- _REQUIRED WORK_
Every line in the data below that has the word "ArrayView" should be returned.

- _DATA RECORDS_
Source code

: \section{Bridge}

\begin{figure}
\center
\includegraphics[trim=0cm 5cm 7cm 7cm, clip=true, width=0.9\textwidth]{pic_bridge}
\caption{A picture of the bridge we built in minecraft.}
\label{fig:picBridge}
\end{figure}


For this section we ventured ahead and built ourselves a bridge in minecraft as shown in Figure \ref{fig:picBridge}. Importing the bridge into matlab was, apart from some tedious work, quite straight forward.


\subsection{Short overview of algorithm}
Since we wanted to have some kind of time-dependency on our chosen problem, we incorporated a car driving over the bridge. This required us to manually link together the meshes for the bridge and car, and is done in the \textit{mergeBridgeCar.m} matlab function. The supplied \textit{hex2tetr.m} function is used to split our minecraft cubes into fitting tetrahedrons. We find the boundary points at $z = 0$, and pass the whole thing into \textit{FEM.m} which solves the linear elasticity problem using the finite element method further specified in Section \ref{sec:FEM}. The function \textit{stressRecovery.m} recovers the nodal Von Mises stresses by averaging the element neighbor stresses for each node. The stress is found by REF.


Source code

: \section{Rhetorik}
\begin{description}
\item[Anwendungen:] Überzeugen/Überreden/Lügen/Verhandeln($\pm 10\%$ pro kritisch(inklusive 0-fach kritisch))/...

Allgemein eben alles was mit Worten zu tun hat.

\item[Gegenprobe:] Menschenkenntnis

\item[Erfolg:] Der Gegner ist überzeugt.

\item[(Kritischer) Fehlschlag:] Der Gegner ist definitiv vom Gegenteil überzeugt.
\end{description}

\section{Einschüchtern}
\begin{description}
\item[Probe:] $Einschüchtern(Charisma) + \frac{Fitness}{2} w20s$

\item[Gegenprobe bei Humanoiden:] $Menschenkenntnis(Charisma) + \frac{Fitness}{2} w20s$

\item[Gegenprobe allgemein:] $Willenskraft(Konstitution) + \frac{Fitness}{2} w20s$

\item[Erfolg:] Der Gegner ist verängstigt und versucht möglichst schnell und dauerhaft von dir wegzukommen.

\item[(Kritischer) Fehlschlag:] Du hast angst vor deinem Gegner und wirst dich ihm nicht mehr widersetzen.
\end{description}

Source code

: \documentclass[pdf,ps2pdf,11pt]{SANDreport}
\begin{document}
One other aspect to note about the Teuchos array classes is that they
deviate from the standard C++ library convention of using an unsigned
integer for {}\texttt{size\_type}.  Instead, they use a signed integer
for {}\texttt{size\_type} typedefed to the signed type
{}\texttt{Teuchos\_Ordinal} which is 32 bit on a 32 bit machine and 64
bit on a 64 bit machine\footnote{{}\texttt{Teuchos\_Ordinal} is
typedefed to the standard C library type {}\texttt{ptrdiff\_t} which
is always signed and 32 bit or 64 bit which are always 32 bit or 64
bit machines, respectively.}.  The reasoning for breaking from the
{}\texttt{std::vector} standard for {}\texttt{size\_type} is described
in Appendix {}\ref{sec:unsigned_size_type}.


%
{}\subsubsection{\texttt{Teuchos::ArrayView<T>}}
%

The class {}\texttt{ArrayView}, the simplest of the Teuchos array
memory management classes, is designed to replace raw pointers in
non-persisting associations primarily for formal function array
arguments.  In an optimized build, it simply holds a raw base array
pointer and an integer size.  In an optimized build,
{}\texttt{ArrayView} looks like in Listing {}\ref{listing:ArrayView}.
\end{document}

- _ANSWER SECTION_
{}\subsubsection{\texttt{Teuchos::ArrayView<T>}}
The class {}\texttt{ArrayView}, the simplest of the Teuchos array
{}\texttt{ArrayView} looks like in Listing {}\ref{listing:ArrayView}.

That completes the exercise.